After leaving Tevis and Sergeant Hart, Janice went looking for Lieutenant Prondzinski, but she wasn’t in her office. She had, though, hung a picture of a clock on the doorknob.
WILL RETURN
, it promised, its movable hands pointed to three minutes from now. Janice could either wait here with nothing to do except tap her foot and roll her folder into a telescope, or she could try to look busy. She scanned the rumpus for the silvered top of Prondzinski’s head. Nothing. She wasn’t next door in Inspector Nielsen’s office, either. No one was. It was empty, or at least it appeared empty, but Janice couldn’t be certain because the department’s rumormongers—which is to say everyone—claimed the inspector’s vicious migraines forced him to sleep all day under his desk. His office lights were off, his windows papered over. She peeked into the kitchenette, where dirty mugs filled a sink under a sign that said
DO NOT LEAVE DIRTY MUGS IN THE SINK
. She rescanned the rumpus. Preposterously—preposterous because the overcaffeinated Prondzinski seemed incapable of sleep—Janice opened the door to the cot room, but the only one inside was of course Grimes, snoring, a long white nightcap snug around his head. She thought maybe three minutes had passed. Hustling back to the lieutenant’s office, she at last found Prondzinski by almost tripping over her.

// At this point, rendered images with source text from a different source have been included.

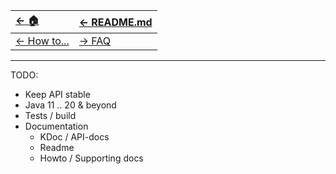 | [← 🏠](../../../)            | [← README.md](../../README.md)    |
|:-----------------------------|:----------------------------------|
| [← How to...](../0-howto.md) | [→ FAQ](../../../md/faq/0-faq.md) |

<hr>


TODO:
* Keep API stable
* Java 11 .. 20 & beyond
* Tests / build
* Documentation
   * KDoc / API-docs
   * Readme
   * Howto / Supporting docs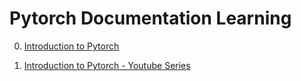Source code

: # Pytorch Documentation Learning

0. [Introduction to Pytorch](Introduction%20to%20Pytorch/README.md)

1. [Introduction to Pytorch - Youtube Series](Pytorch%20Youtube%20Series%20Notebooks/README.md)

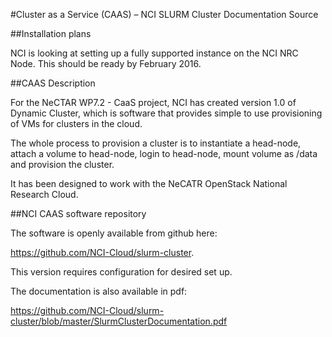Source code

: #Cluster as a Service (CAAS) – NCI SLURM Cluster Documentation Source 

##Installation plans

NCI is looking at setting up a fully supported instance on the NCI NRC Node. This should be ready by February 2016.

##CAAS Description

For the NeCTAR WP7.2 - CaaS project, NCI has created version 1.0 of Dynamic Cluster, which is software that provides simple to use provisioning of VMs for clusters in the cloud.

The whole process to provision a cluster is to instantiate a head-node, attach a volume to head-node, login to head-node, mount volume as /data and provision the cluster. 

It has been designed to work with the NeCATR OpenStack National Research Cloud.

##NCI CAAS software repository

The software is openly available from github here:

<https://github.com/NCI-Cloud/slurm-cluster>. 

This version requires configuration for desired set up.

The documentation is also available in pdf:

<https://github.com/NCI-Cloud/slurm-cluster/blob/master/SlurmClusterDocumentation.pdf>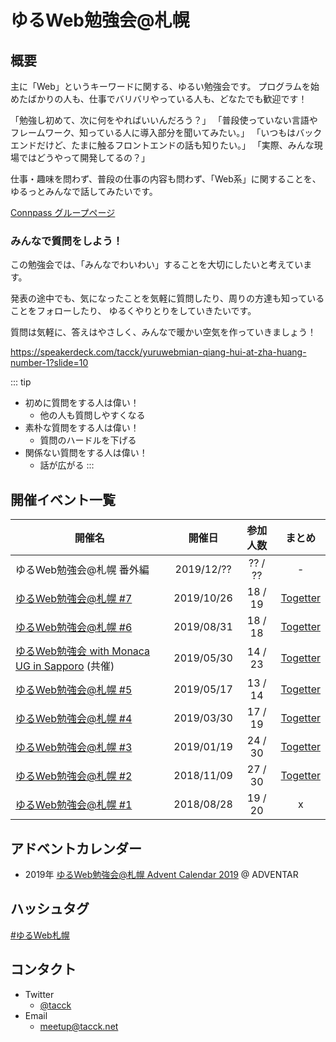 # ゆるWeb勉強会@札幌

## 概要

主に「Web」というキーワードに関する、ゆるい勉強会です。
プログラムを始めたばかりの人も、仕事でバリバリやっている人も、どなたでも歓迎です！

「勉強し初めて、次に何をやればいいんだろう？」 「普段使っていない言語やフレームワーク、知っている人に導入部分を聞いてみたい。」 「いつもはバックエンドだけど、たまに触るフロントエンドの話も知りたい。」 「実際、みんな現場ではどうやって開発してるの？」

仕事・趣味を問わず、普段の仕事の内容も問わず、「Web系」に関することを、ゆるっとみんなで話してみたいです。

[Connpass グループページ](https://mild-web-sap.connpass.com/)

### みんなで質問をしよう！

この勉強会では、「みんなでわいわい」することを大切にしたいと考えています。

発表の途中でも、気になったことを気軽に質問したり、周りの方達も知っていることをフォローしたり、 ゆるくやりとりをしていきたいです。

質問は気軽に、答えはやさしく、みんなで暖かい空気を作っていきましょう！

https://speakerdeck.com/tacck/yuruwebmian-qiang-hui-at-zha-huang-number-1?slide=10

::: tip
* 初めに質問をする人は偉い！
    * 他の人も質問しやすくなる
* 素朴な質問をする人は偉い！
    * 質問のハードルを下げる
* 関係ない質問をする人は偉い！
    * 話が広がる
:::

## 開催イベント一覧

| 開催名 | 開催日 | 参加人数 | まとめ |
| --- | :---: | :---: | :---: |
| ゆるWeb勉強会@札幌 番外編 | 2019/12/?? | ?? / ?? | - |
| [ゆるWeb勉強会@札幌 #7](https://mild-web-sap.connpass.com/event/147756/) | 2019/10/26 | 18 / 19 | [Togetter](https://togetter.com/li/1398681) |
| [ゆるWeb勉強会@札幌 #6](https://mild-web-sap.connpass.com/event/132036/) | 2019/08/31 | 18 / 18 | [Togetter](https://togetter.com/li/1398681) |
| [ゆるWeb勉強会 with Monaca UG in Sapporo](https://monacaug.connpass.com/event/130871/) (共催) | 2019/05/30 | 14 / 23 | [Togetter](https://togetter.com/li/1362088) |
| [ゆるWeb勉強会@札幌 #5](https://mild-web-sap.connpass.com/event/128925/) | 2019/05/17 | 13 / 14 | [Togetter](https://togetter.com/li/1356390) |
| [ゆるWeb勉強会@札幌 #4](https://mild-web-sap.connpass.com/event/123137/) | 2019/03/30 | 17 / 19 | [Togetter](https://togetter.com/li/1333299) |
| [ゆるWeb勉強会@札幌 #3](https://mild-web-sap.connpass.com/event/111867/) | 2019/01/19 | 24 / 30 | [Togetter](https://togetter.com/li/1310830) |
| [ゆるWeb勉強会@札幌 #2](https://mild-web-sap.connpass.com/event/104300/) | 2018/11/09 | 27 / 30 | [Togetter](https://togetter.com/li/1287141) |
| [ゆるWeb勉強会@札幌 #1](https://mild-web-sap.connpass.com/event/95075/) | 2018/08/28 | 19 / 20 | x |

## アドベントカレンダー

* 2019年 [ゆるWeb勉強会@札幌 Advent Calendar 2019](https://adventar.org/calendars/4273) @ ADVENTAR

## ハッシュタグ

[#ゆるWeb札幌](https://twitter.com/search?q=%23%E3%82%86%E3%82%8BWeb%E6%9C%AD%E5%B9%8C)


## コンタクト

* Twitter
  * [@tacck](https://twitter.com/tacck)
* Email
  * [meetup@tacck.net](mailto:meetup@tacck.net)
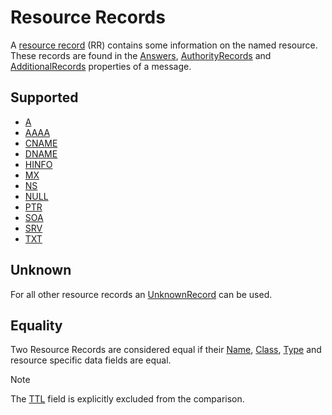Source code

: ﻿# Resource Records

A [resource record](xref:Makaretu.Dns.ResourceRecord) (RR) contains some information on the named resource.  These records are found in the 
[Answers](xref:Makaretu.Dns.Message.Answers), 
[AuthorityRecords](xref:Makaretu.Dns.Message.AuthorityRecords) and
[AdditionalRecords](xref:Makaretu.Dns.Message.AdditionalRecords) properties of a message.

## Supported

- [A](xref:Makaretu.Dns.ARecord)
- [AAAA](xref:Makaretu.Dns.AAAARecord)
- [CNAME](xref:Makaretu.Dns.CNAMERecord)
- [DNAME](xref:Makaretu.Dns.DNAMERecord)
- [HINFO](xref:Makaretu.Dns.HINFORecord)
- [MX](xref:Makaretu.Dns.MXRecord)
- [NS](xref:Makaretu.Dns.NSRecord)
- [NULL](xref:Makaretu.Dns.NULLRecord)
- [PTR](xref:Makaretu.Dns.PTRRecord)
- [SOA](xref:Makaretu.Dns.SOARecord)
- [SRV](xref:Makaretu.Dns.SRVRecord)
- [TXT](xref:Makaretu.Dns.TXTRecord)

## Unknown

For all other resource records an [UnknownRecord](xref:Makaretu.Dns.UnknownRecord) can be used.

## Equality

Two Resource Records are considered equal if their [Name](xref:Makaretu.Dns.ResourceRecord.Name), 
[Class](xref:Makaretu.Dns.ResourceRecord.Class), [Type](xref:Makaretu.Dns.ResourceRecord.Type) 
and resource specific data fields are equal.

> [!NOTE]
> The [TTL](xref:Makaretu.Dns.ResourceRecord.TTL) field is explicitly excluded from the comparison.
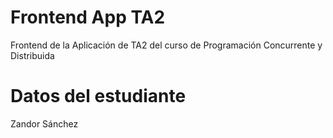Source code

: # Frontend App TA2
Frontend de la Aplicación de TA2 del curso de Programación Concurrente y Distribuida

# Datos del estudiante
Zandor Sánchez

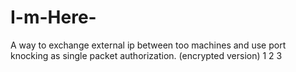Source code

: # I-m-Here-
A way to exchange external ip between too machines and use port knocking as single packet authorization. (encrypted version)
1 2  3
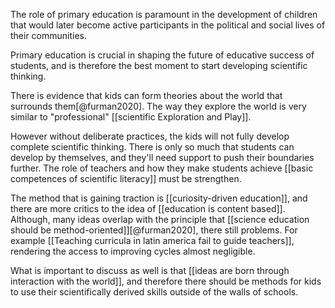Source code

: The role of primary education is paramount in the development of children that would later become active participants in the political and social lives of their communities. 

Primary education is crucial in shaping the future of educative success of students, and is therefore the best moment to start developing scientific thinking. 

There is evidence that kids can form theories about the world that surrounds them[@furman2020]. The way they explore the world is very similar to "professional" [[scientific Exploration and Play]]. 

However without deliberate practices, the kids will not fully develop complete scientific thinking. There is only so much that students can develop by themselves, and they'll need support to push their boundaries further. The role of teachers and how they make students achieve [[basic competences of scientific literacy]] must be strengthen. 

The method that is gaining traction is [[curiosity-driven education]], and there are more critics to the idea of [[education is content based]]. Although, many ideas overlap with the principle that [[science education should be method-oriented]][@furman2020], there still problems. For example [[Teaching curricula in latin america fail to guide teachers]], rendering the access to improving cycles almost negligible. 

What is important to discuss as well is that [[ideas are born through interaction with the world]], and therefore there should be methods for kids to use their scientifically derived skills outside of the walls of schools. 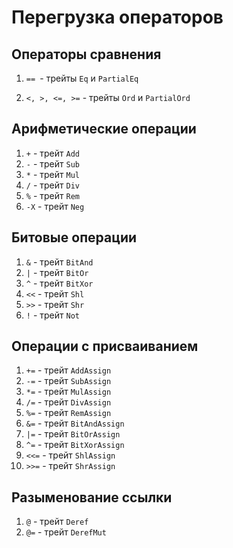 # Перегрузка операторов

## Операторы сравнения

1. `== `- трейты `Eq` и `PartialEq`

2. `<, >, <=, >=` - трейты `Ord` и `PartialOrd`


## Арифметические операции  

1. `+` - трейт `Add`
2. `-` - трейт `Sub`
3. `*` - трейт `Mul`
4. `/` - трейт `Div`
5. `%` - трейт `Rem`
6. `-X` - трейт `Neg`

## Битовые операции  

1. `&` - трейт `BitAnd`
2. `|` - трейт `BitOr`
3. `^` - трейт `BitXor`
4. `<<` - трейт `Shl`
5. `>>` - трейт `Shr`
6. `!` - трейт `Not`

## Операции с присваиванием

1. `+=` - трейт `AddAssign`
2. `-=` - трейт `SubAssign`
3. `*=` - трейт `MulAssign`
4. `/=` - трейт `DivAssign`
5. `%=` - трейт `RemAssign`
6. `&=` - трейт `BitAndAssign`
7. `|=` - трейт `BitOrAssign`
8. `^=` - трейт `BitXorAssign`
9. `<<=` - трейт `ShlAssign`
10. `>>=` - трейт `ShrAssign`

## Разыменование ссылки

1. `@` - трейт `Deref`
2. `@=` - трейт `DerefMut`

The lieutenant lay facedown on the floor, half in and half out of the copy room. Long, jagged runs split her dark stockings. Usually there’d be a line of investigators waiting to Xerox the serial numbers on their
buy money, but not now, not with Prondzinski flat on the ground, one ear pressed against the carpet as if she were snooping on the first-floor office workers. Her arm snaked under the copy machine, her tongue poking out between her teeth.